> [TO DO]
Which lines in the data below contain the string "décroît"? Show each one.

Saved data entries:

____

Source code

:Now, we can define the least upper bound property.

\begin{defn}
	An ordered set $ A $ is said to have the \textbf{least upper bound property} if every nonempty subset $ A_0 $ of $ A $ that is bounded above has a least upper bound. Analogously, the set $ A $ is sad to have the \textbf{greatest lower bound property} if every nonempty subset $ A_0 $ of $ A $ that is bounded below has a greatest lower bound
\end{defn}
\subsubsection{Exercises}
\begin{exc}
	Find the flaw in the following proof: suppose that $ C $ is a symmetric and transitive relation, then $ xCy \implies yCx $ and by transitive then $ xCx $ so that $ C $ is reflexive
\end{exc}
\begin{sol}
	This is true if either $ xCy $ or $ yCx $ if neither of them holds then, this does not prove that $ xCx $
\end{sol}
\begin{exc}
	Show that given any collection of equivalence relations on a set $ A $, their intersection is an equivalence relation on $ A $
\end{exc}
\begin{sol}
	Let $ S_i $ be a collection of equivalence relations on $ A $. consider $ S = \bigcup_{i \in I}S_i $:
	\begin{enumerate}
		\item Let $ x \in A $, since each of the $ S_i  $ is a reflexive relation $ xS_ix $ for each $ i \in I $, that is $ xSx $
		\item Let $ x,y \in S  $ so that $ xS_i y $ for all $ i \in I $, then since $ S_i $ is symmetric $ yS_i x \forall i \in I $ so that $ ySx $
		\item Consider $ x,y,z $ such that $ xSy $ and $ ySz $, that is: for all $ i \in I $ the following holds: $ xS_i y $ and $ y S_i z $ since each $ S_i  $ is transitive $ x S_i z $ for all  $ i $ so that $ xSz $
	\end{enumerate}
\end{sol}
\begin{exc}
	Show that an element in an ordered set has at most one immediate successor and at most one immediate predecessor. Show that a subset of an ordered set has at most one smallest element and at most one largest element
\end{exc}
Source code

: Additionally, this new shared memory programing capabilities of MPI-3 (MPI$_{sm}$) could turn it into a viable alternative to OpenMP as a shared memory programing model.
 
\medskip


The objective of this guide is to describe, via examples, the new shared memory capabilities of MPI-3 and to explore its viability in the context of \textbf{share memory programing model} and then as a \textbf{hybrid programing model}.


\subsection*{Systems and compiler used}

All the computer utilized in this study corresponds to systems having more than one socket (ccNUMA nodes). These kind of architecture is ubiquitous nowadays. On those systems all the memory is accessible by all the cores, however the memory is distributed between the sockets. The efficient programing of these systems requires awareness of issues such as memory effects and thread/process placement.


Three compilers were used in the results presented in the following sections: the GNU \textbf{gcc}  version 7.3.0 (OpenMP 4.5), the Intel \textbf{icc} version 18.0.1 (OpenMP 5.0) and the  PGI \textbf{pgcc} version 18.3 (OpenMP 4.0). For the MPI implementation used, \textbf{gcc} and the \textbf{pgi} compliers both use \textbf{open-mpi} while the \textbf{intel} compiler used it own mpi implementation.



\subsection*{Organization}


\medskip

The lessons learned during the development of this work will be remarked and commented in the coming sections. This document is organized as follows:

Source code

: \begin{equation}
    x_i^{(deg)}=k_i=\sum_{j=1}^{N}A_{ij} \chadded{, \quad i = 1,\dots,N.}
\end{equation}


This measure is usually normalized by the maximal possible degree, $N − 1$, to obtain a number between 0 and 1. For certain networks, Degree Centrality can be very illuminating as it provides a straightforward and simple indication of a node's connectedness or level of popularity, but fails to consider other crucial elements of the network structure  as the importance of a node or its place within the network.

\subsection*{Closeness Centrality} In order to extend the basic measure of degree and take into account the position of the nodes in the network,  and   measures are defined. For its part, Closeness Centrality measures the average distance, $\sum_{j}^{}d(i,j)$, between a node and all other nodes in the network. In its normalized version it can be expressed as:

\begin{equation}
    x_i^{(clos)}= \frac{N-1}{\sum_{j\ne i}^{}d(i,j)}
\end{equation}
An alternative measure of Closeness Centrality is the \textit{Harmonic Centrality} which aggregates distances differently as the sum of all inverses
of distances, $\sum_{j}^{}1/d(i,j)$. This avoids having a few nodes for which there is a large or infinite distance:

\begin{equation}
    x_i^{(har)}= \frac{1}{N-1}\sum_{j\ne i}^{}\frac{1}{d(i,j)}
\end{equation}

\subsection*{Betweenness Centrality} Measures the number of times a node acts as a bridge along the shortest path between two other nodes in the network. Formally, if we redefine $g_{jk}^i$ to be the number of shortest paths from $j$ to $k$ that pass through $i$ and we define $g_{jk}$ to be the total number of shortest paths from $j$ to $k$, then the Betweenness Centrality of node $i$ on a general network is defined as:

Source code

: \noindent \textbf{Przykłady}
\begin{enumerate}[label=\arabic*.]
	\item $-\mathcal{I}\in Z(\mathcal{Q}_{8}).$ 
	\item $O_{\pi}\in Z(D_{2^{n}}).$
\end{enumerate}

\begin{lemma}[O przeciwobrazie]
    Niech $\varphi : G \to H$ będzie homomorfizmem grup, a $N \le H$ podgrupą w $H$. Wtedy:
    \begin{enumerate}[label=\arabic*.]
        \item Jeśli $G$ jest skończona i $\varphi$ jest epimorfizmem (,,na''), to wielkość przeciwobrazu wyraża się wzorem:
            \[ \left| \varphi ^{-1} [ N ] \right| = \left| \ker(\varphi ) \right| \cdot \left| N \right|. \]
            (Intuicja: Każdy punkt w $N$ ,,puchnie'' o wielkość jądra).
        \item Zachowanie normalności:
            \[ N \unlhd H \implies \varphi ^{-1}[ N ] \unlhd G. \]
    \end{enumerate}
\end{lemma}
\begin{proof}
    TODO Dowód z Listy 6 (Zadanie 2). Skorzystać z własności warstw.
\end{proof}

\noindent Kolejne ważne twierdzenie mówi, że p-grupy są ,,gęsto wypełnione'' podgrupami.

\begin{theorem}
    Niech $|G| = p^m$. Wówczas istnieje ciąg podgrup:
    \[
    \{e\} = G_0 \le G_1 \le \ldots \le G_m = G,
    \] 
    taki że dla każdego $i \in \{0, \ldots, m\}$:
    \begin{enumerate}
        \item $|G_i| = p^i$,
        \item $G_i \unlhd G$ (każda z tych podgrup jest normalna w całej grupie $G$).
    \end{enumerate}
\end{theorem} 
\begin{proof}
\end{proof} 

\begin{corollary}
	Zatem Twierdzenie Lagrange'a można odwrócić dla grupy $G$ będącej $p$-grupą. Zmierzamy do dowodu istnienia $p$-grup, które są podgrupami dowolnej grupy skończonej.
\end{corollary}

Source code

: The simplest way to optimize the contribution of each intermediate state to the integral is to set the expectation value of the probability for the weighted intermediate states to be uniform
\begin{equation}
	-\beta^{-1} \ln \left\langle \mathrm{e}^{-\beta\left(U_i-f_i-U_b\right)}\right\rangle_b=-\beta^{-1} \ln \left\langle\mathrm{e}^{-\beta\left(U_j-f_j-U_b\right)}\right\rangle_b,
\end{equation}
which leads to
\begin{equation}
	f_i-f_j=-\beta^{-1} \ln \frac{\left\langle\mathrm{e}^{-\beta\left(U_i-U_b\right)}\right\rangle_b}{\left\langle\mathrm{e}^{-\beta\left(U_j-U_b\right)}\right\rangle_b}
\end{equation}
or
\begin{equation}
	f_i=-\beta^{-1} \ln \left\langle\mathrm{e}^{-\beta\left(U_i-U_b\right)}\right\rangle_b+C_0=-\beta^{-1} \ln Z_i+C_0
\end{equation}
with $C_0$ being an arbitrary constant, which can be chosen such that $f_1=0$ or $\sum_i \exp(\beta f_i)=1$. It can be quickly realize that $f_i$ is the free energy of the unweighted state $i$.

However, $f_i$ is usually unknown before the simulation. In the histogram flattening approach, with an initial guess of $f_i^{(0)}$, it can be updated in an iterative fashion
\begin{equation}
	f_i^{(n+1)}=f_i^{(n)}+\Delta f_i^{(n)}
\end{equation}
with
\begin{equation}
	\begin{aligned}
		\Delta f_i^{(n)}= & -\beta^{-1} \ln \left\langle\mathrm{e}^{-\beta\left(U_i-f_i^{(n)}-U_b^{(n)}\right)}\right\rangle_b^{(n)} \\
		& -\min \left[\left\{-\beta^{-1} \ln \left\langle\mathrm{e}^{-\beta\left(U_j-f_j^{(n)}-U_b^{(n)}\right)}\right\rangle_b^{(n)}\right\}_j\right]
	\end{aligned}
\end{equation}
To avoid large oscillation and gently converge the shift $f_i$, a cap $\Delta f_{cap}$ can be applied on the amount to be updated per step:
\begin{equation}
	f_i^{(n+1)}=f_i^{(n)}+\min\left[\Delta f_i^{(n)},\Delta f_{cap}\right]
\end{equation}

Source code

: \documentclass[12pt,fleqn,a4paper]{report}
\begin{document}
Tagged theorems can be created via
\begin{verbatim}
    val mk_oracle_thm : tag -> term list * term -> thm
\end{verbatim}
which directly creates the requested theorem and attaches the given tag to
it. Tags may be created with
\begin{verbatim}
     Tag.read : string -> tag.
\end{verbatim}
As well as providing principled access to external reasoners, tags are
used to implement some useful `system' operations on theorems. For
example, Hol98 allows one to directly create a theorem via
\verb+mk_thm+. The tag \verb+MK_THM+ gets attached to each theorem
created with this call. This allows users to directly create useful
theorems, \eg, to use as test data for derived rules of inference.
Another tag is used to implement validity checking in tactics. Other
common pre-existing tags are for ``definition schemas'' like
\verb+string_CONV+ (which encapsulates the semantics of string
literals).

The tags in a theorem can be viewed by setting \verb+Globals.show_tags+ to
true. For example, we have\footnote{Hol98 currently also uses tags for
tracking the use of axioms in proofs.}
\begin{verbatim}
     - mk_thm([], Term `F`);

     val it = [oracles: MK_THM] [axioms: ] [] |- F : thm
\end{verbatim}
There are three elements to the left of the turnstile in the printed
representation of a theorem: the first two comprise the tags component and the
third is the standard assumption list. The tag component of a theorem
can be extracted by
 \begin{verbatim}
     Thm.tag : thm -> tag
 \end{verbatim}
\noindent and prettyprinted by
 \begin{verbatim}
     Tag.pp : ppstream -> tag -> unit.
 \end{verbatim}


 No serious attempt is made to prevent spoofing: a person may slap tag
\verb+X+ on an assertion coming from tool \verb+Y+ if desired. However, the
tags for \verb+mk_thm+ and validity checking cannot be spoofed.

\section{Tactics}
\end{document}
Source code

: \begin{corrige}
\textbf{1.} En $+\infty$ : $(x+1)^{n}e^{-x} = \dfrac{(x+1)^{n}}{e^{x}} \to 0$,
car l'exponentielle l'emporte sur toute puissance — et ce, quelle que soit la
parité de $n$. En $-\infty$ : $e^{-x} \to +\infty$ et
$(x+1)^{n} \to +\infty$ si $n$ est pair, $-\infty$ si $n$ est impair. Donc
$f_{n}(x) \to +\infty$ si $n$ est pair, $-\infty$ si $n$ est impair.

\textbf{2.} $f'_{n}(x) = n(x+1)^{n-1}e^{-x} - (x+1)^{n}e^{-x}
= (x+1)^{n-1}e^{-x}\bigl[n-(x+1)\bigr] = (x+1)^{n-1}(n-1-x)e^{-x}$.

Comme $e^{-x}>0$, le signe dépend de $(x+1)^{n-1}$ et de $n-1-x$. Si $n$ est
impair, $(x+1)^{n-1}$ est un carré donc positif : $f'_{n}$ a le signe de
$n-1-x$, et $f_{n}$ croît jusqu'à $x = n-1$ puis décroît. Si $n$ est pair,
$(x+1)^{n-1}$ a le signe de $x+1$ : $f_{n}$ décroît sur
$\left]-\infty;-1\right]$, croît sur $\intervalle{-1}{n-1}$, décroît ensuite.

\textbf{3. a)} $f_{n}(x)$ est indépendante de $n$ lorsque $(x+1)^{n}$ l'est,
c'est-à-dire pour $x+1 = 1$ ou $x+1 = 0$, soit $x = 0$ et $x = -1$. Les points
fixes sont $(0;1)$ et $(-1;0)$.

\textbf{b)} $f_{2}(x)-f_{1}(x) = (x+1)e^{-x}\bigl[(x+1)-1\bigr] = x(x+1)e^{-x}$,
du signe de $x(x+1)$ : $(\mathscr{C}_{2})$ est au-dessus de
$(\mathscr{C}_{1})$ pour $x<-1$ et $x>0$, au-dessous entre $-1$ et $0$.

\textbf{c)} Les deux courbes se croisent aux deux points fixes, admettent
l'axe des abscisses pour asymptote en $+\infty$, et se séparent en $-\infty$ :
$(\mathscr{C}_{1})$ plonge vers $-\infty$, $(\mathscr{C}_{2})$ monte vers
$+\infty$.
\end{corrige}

____

> [SOLUTION FOR THIS TASK]
$n-1-x$, et $f_{n}$ croît jusqu'à $x = n-1$ puis décroît. Si $n$ est pair,
$(x+1)^{n-1}$ a le signe de $x+1$ : $f_{n}$ décroît sur
$\left]-\infty;-1\right]$, croît sur $\intervalle{-1}{n-1}$, décroît ensuite.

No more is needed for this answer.